Work to be completed
In the records below, find the line holding "This particular result"; copy it and every line after it to the end, omitting all images.

START Study material

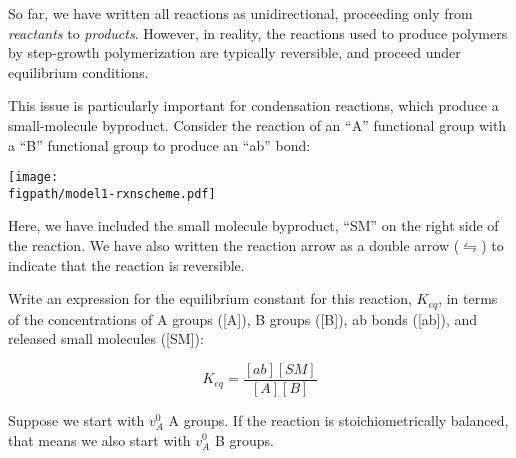 \begin{activity}
\begin{instructornotes}
\end{instructornotes}


\begin{model}

	So far, we have written all reactions as unidirectional, proceeding only from \emph{reactants} to \emph{products}.
	However, in reality, the reactions used to produce polymers by step-growth polymerization are typically reversible, and proceed under equilibrium conditions.
	
	This issue is particularly important for condensation reactions, which produce a small-molecule byproduct.
	Consider the reaction of an ``A'' functional group with a ``B'' functional group to produce an ``ab'' bond:
	
		\vspace{0.1in}
		\centerline{\texttt{[image: \\figpath/model1-rxnscheme.pdf]}}
	
	Here, we have included the small molecule byproduct, ``SM'' on the right side of the reaction.
	We have also written the reaction arrow as a double arrow ($\leftrightharpoons$) to indicate that the reaction is reversible.

\end{model}


\begin{ctqs}

	\question \label{\labelbase:ctq:Keq} Write an expression for the equilibrium constant for this reaction, $K_{eq}$, in terms of the concentrations of A groups ([A]), B groups ([B]), ab bonds ([ab]), and released small molecules ([SM]):
	
		\begin{solution}[1in]
			\begin{equation*}
				K_{eq} = \frac{[ab][SM]}{[A][B]}
			\end{equation*}
		\end{solution}
	
	\question \label{\labelbase:ctq:ICE} Suppose we start with $v_A^0$ A groups.  If the reaction is stoichiometrically balanced, that means we also start with $v_A^0$ B groups.
	

\end{ctqs}
\end{activity}
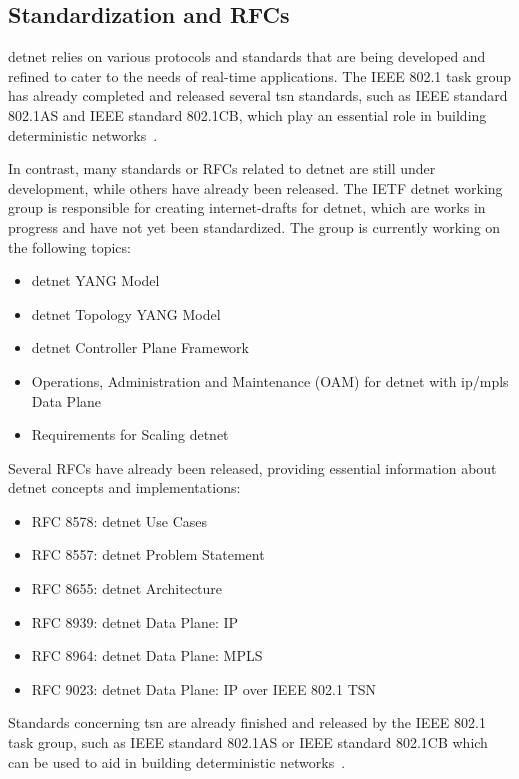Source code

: \documentclass[runningheads]{llncs}
\begin{document}
\subsection*{Standardization and RFCs}
\gls{detnet} relies on various protocols and standards that are being developed and refined to cater to the needs of real-time applications. The IEEE 802.1 task group has already completed and released several \gls{tsn} standards, such as IEEE standard 802.1AS and IEEE standard 802.1CB, which play an essential role in building deterministic networks~\cite{Finn2018}.

In contrast, many standards or RFCs related to \gls{detnet} are still under development, while others have already been released. The IETF \gls{detnet} working group is responsible for creating internet-drafts for \gls{detnet}, which are works in progress and have not yet been standardized. The group is currently working on the following topics:

\begin{itemize}
  \item \gls{detnet} YANG Model
  \item \gls{detnet} Topology YANG Model
  \item \gls{detnet} Controller Plane Framework
  \item Operations, Administration and Maintenance (OAM) for \gls{detnet} with \gls{ip}/\gls{mpls} Data Plane
  \item Requirements for Scaling \gls{detnet}
\end{itemize}

Several RFCs have already been released, providing essential information about \gls{detnet} concepts and implementations:

\begin{itemize}
  \item RFC 8578: \gls{detnet} Use Cases~\cite{rfc8578}
  \item RFC 8557: \gls{detnet} Problem Statement~\cite{rfc8557}
  \item RFC 8655: \gls{detnet} Architecture~\cite{rfc8655}
  \item RFC 8939: \gls{detnet} Data Plane: IP~\cite{rfc8939}
  \item RFC 8964: \gls{detnet} Data Plane: MPLS~\cite{rfc8964}
  \item RFC 9023: \gls{detnet} Data Plane: IP over IEEE 802.1 TSN~\cite{rfc9023}
\end{itemize}

Standards concerning \gls{tsn} are already finished and released by the IEEE 802.1 task group, such as IEEE standard 802.1AS or IEEE standard 802.1CB which can be used to aid in building deterministic networks~\cite{Finn2018}.
\end{document}
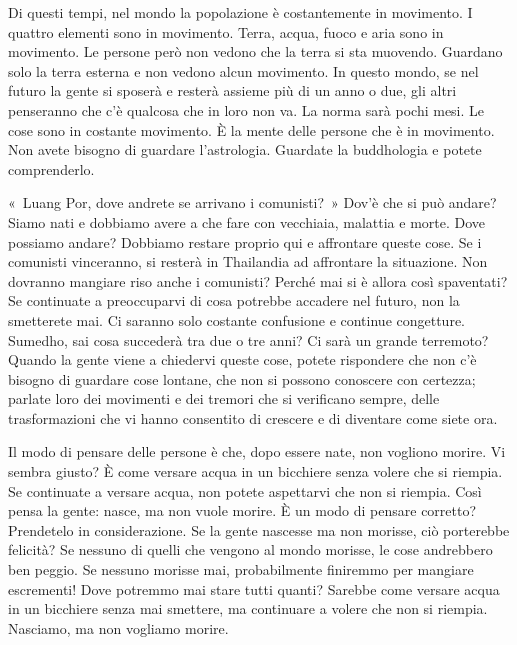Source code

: Di questi tempi, nel mondo la popolazione è costantemente in movimento.
I quattro elementi sono in movimento. Terra, acqua, fuoco e aria sono in
movimento. Le persone però non vedono che la terra si sta muovendo.
Guardano solo la terra esterna e non vedono alcun movimento. In questo
mondo, se nel futuro la gente si sposerà e resterà assieme più di un
anno o due, gli altri penseranno che c'è qualcosa che in loro non va. La
norma sarà pochi mesi. Le cose sono in costante movimento. È la mente
delle persone che è in movimento. Non avete bisogno di guardare
l'astrologia. Guardate la buddhologia e potete comprenderlo.

«~Luang Por, dove andrete se arrivano i comunisti?~» Dov'è che si può
andare? Siamo nati e dobbiamo avere a che fare con vecchiaia, malattia e
morte. Dove possiamo andare? Dobbiamo restare proprio qui e affrontare
queste cose. Se i comunisti vinceranno, si resterà in Thailandia ad
affrontare la situazione. Non dovranno mangiare riso anche i comunisti?
Perché mai si è allora così spaventati? Se continuate a preoccuparvi di
cosa potrebbe accadere nel futuro, non la smetterete mai. Ci saranno
solo costante confusione e continue congetture. Sumedho, sai cosa
succederà tra due o tre anni? Ci sarà un grande terremoto? Quando la
gente viene a chiedervi queste cose, potete rispondere che non c'è
bisogno di guardare cose lontane, che non si possono conoscere con
certezza; parlate loro dei movimenti e dei tremori che si verificano
sempre, delle trasformazioni che vi hanno consentito di crescere e di
diventare come siete ora.

Il modo di pensare delle persone è che, dopo essere nate, non vogliono
morire. Vi sembra giusto? È come versare acqua in un bicchiere senza
volere che si riempia. Se continuate a versare acqua, non potete
aspettarvi che non si riempia. Così pensa la gente: nasce, ma non vuole
morire. È un modo di pensare corretto? Prendetelo in considerazione. Se
la gente nascesse ma non morisse, ciò porterebbe felicità? Se nessuno di
quelli che vengono al mondo morisse, le cose andrebbero ben peggio. Se
nessuno morisse mai, probabilmente finiremmo per mangiare escrementi!
Dove potremmo mai stare tutti quanti? Sarebbe come versare acqua in un
bicchiere senza mai smettere, ma continuare a volere che non si riempia.
Nasciamo, ma non vogliamo morire.

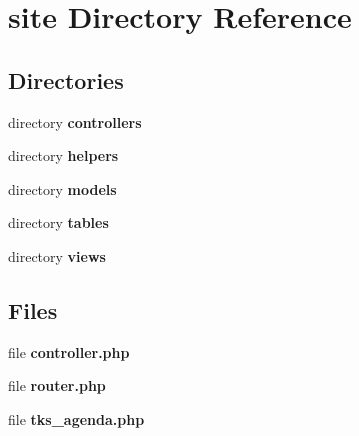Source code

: \section{site Directory Reference}
\label{dir_08b1720442ac49d961662e2230cf125b}
\subsection*{Directories}
\begin{DoxyCompactItemize}
\item 
directory \textbf{ controllers}
\item 
directory \textbf{ helpers}
\item 
directory \textbf{ models}
\item 
directory \textbf{ tables}
\item 
directory \textbf{ views}
\end{DoxyCompactItemize}
\subsection*{Files}
\begin{DoxyCompactItemize}
\item 
file \textbf{ controller.\+php}
\item 
file \textbf{ router.\+php}
\item 
file \textbf{ tks\+\_\+agenda.\+php}
\end{DoxyCompactItemize}

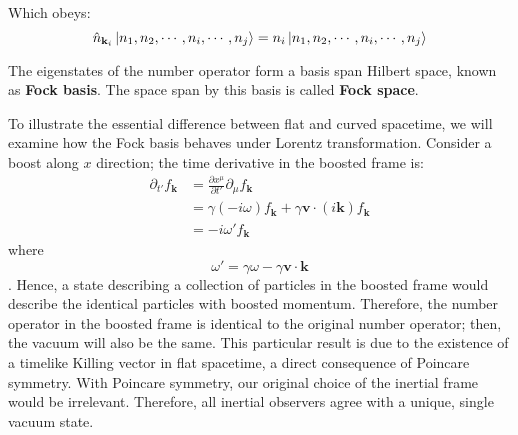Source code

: \documentclass[12pt]{article}
\numberwithin{equation}{subsection}
\theoremstyle{mystyle}{\newtheorem{definition}{Definition}[subsection]}
\theoremstyle{mystyle}{\newtheorem{theorem}[definition]{Theorem}}
\theoremstyle{mystyle}{\newtheorem*{remark}{Remark}}
\theoremstyle{mystyle}{\newtheorem{example}{Example}[subsection]}
\theoremstyle{mystyle}{\newtheorem{examples}{Examples}[subsection]}
\theoremstyle{mystyle}{\newtheorem{cthm}{}[subsection]}
\newcommand{\tbf}[1]{\textbf{#1}}
\newcommand{\p}{\partial}
\begin{document}
Which obeys:
\begin{equation}
  \hat{n}_{\mathbf{k}_i}\ket{n_1,n_2,\cdots,n_i,\cdots,n_j}=    n_i\ket{n_1,n_2,\cdots,n_i,\cdots,n_j}
\end{equation}

The eigenstates of the number operator form a basis span Hilbert space, known as \tbf{Fock basis}.
The space span by this basis is called \tbf{Fock space}.

To illustrate the essential difference between flat and curved spacetime, we will examine how the Fock basis behaves under Lorentz transformation.
Consider a boost along \(x\) direction; the time derivative in the boosted frame is:
\begin{align}\label{pg}
  \p_{t'}f_{\mathbf{k}} & =\frac{\p x^{\mu}}{\p t'}\p_{\mu}f_{\mathbf{k}}                                   \\
                        & =\gamma(-i\omega)f_{\mathbf{k}}+\gamma\mathbf{v}\cdot (i\mathbf{k})f_{\mathbf{k}} \\
                        & =-i\omega'f_{\mathbf{k}}
\end{align}
where \[\omega'=\gamma\omega-\gamma\mathbf{v}\cdot \mathbf{k}\].
Hence, a state describing a collection of particles in the boosted frame would describe the identical particles with boosted momentum.
Therefore, the number operator in the boosted frame is identical to the original number operator; then, the vacuum will also be the same.
This particular result is due to the existence of a timelike Killing vector in flat spacetime, a direct consequence of Poincare symmetry.
With Poincare symmetry, our original choice of the inertial frame would be irrelevant.
Therefore, all inertial observers agree with a unique, single vacuum state.
\newpage
\end{document}
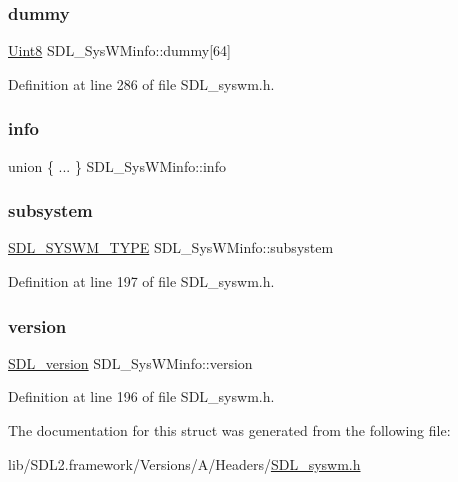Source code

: \subsubsection{\texorpdfstring{dummy}{dummy}}
{\footnotesize\ttfamily \mbox{\hyperlink{_s_d_l__stdinc_8h_a2944638813a090aa23e62f4da842c3e2}{Uint8}} S\+D\+L\+\_\+\+Sys\+W\+Minfo\+::dummy\mbox{[}64\mbox{]}}



Definition at line 286 of file S\+D\+L\+\_\+syswm.\+h.

\mbox{\label{struct_s_d_l___sys_w_minfo_a4e90cf02d24a53a9305948e167df83c6}} 
\subsubsection{\texorpdfstring{info}{info}}
{\footnotesize\ttfamily union \{ ... \}   S\+D\+L\+\_\+\+Sys\+W\+Minfo\+::info}

\mbox{\label{struct_s_d_l___sys_w_minfo_a438b6a06ab3ee417293c7b7fc5a23855}} 
\subsubsection{\texorpdfstring{subsystem}{subsystem}}
{\footnotesize\ttfamily \mbox{\hyperlink{_s_d_l__syswm_8h_a064c26598287280fff2a00d6758ac4f7}{S\+D\+L\+\_\+\+S\+Y\+S\+W\+M\+\_\+\+T\+Y\+PE}} S\+D\+L\+\_\+\+Sys\+W\+Minfo\+::subsystem}



Definition at line 197 of file S\+D\+L\+\_\+syswm.\+h.

\mbox{\label{struct_s_d_l___sys_w_minfo_ac3a70af022d4849e9ff546595e94627f}} 
\subsubsection{\texorpdfstring{version}{version}}
{\footnotesize\ttfamily \mbox{\hyperlink{struct_s_d_l__version}{S\+D\+L\+\_\+version}} S\+D\+L\+\_\+\+Sys\+W\+Minfo\+::version}



Definition at line 196 of file S\+D\+L\+\_\+syswm.\+h.



The documentation for this struct was generated from the following file\+:\begin{DoxyCompactItemize}
\item 
lib/\+S\+D\+L2.\+framework/\+Versions/\+A/\+Headers/\mbox{\hyperlink{_s_d_l__syswm_8h}{S\+D\+L\+\_\+syswm.\+h}}\end{DoxyCompactItemize}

END Study material

Response below
This particular result is due to the existence of a timelike Killing vector in flat spacetime, a direct consequence of Poincare symmetry.
With Poincare symmetry, our original choice of the inertial frame would be irrelevant.
Therefore, all inertial observers agree with a unique, single vacuum state.
\newpage
\end{document}
Source code

: \subsubsection{\texorpdfstring{dummy}{dummy}}
{\footnotesize\ttfamily \mbox{\hyperlink{_s_d_l__stdinc_8h_a2944638813a090aa23e62f4da842c3e2}{Uint8}} S\+D\+L\+\_\+\+Sys\+W\+Minfo\+::dummy\mbox{[}64\mbox{]}}



Definition at line 286 of file S\+D\+L\+\_\+syswm.\+h.

\mbox{\label{struct_s_d_l___sys_w_minfo_a4e90cf02d24a53a9305948e167df83c6}} 
\subsubsection{\texorpdfstring{info}{info}}
{\footnotesize\ttfamily union \{ ... \}   S\+D\+L\+\_\+\+Sys\+W\+Minfo\+::info}

\mbox{\label{struct_s_d_l___sys_w_minfo_a438b6a06ab3ee417293c7b7fc5a23855}} 
\subsubsection{\texorpdfstring{subsystem}{subsystem}}
{\footnotesize\ttfamily \mbox{\hyperlink{_s_d_l__syswm_8h_a064c26598287280fff2a00d6758ac4f7}{S\+D\+L\+\_\+\+S\+Y\+S\+W\+M\+\_\+\+T\+Y\+PE}} S\+D\+L\+\_\+\+Sys\+W\+Minfo\+::subsystem}



Definition at line 197 of file S\+D\+L\+\_\+syswm.\+h.

\mbox{\label{struct_s_d_l___sys_w_minfo_ac3a70af022d4849e9ff546595e94627f}} 
\subsubsection{\texorpdfstring{version}{version}}
{\footnotesize\ttfamily \mbox{\hyperlink{struct_s_d_l__version}{S\+D\+L\+\_\+version}} S\+D\+L\+\_\+\+Sys\+W\+Minfo\+::version}



Definition at line 196 of file S\+D\+L\+\_\+syswm.\+h.



The documentation for this struct was generated from the following file\+:\begin{DoxyCompactItemize}
\item 
lib/\+S\+D\+L2.\+framework/\+Versions/\+A/\+Headers/\mbox{\hyperlink{_s_d_l__syswm_8h}{S\+D\+L\+\_\+syswm.\+h}}\end{DoxyCompactItemize}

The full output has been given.